What you should do — Among the lines of the records, please find those that contain the word "have" and copy them.

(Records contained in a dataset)
────────────────────────────────────────
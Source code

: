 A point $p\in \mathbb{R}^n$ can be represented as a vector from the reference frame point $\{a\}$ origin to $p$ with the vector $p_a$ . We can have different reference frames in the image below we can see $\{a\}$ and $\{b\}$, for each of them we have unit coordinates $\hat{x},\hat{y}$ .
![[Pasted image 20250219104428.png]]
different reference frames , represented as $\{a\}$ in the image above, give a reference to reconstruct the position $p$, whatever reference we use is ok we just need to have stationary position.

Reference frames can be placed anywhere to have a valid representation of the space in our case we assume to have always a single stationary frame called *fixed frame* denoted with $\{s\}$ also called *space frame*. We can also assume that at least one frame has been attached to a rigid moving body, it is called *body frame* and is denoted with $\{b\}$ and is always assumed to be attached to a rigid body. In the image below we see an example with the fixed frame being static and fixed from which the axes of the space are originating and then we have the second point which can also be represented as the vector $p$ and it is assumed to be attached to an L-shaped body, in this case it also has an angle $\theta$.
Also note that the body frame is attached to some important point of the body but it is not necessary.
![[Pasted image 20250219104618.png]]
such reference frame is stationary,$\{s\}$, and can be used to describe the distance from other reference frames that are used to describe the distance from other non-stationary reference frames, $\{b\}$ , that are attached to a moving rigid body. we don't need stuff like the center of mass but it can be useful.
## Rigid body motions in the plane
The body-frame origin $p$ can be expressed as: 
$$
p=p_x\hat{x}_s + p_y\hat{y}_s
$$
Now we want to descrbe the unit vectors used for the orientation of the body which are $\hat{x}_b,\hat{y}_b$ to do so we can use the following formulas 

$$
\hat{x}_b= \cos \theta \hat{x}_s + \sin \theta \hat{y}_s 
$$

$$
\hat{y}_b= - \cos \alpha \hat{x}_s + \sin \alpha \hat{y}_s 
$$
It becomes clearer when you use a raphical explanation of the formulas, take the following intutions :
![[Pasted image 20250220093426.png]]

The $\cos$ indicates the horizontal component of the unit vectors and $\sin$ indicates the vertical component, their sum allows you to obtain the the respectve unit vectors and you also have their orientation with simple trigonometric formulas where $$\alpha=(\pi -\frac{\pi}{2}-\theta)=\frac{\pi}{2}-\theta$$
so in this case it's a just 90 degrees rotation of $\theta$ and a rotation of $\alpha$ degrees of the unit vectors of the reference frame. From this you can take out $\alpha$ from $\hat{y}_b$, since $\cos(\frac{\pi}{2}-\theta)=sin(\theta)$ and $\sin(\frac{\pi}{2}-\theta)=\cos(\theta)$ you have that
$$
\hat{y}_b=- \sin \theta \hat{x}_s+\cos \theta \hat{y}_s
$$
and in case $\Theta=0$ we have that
────────────────────────────────────────
Response to this task —
: A point $p\in \mathbb{R}^n$ can be represented as a vector from the reference frame point $\{a\}$ origin to $p$ with the vector $p_a$ . We can have different reference frames in the image below we can see $\{a\}$ and $\{b\}$, for each of them we have unit coordinates $\hat{x},\hat{y}$ .
different reference frames , represented as $\{a\}$ in the image above, give a reference to reconstruct the position $p$, whatever reference we use is ok we just need to have stationary position.
Reference frames can be placed anywhere to have a valid representation of the space in our case we assume to have always a single stationary frame called *fixed frame* denoted with $\{s\}$ also called *space frame*. We can also assume that at least one frame has been attached to a rigid moving body, it is called *body frame* and is denoted with $\{b\}$ and is always assumed to be attached to a rigid body. In the image below we see an example with the fixed frame being static and fixed from which the axes of the space are originating and then we have the second point which can also be represented as the vector $p$ and it is assumed to be attached to an L-shaped body, in this case it also has an angle $\theta$.
The $\cos$ indicates the horizontal component of the unit vectors and $\sin$ indicates the vertical component, their sum allows you to obtain the the respectve unit vectors and you also have their orientation with simple trigonometric formulas where $$\alpha=(\pi -\frac{\pi}{2}-\theta)=\frac{\pi}{2}-\theta$$
so in this case it's a just 90 degrees rotation of $\theta$ and a rotation of $\alpha$ degrees of the unit vectors of the reference frame. From this you can take out $\alpha$ from $\hat{y}_b$, since $\cos(\frac{\pi}{2}-\theta)=sin(\theta)$ and $\sin(\frac{\pi}{2}-\theta)=\cos(\theta)$ you have that
and in case $\Theta=0$ we have that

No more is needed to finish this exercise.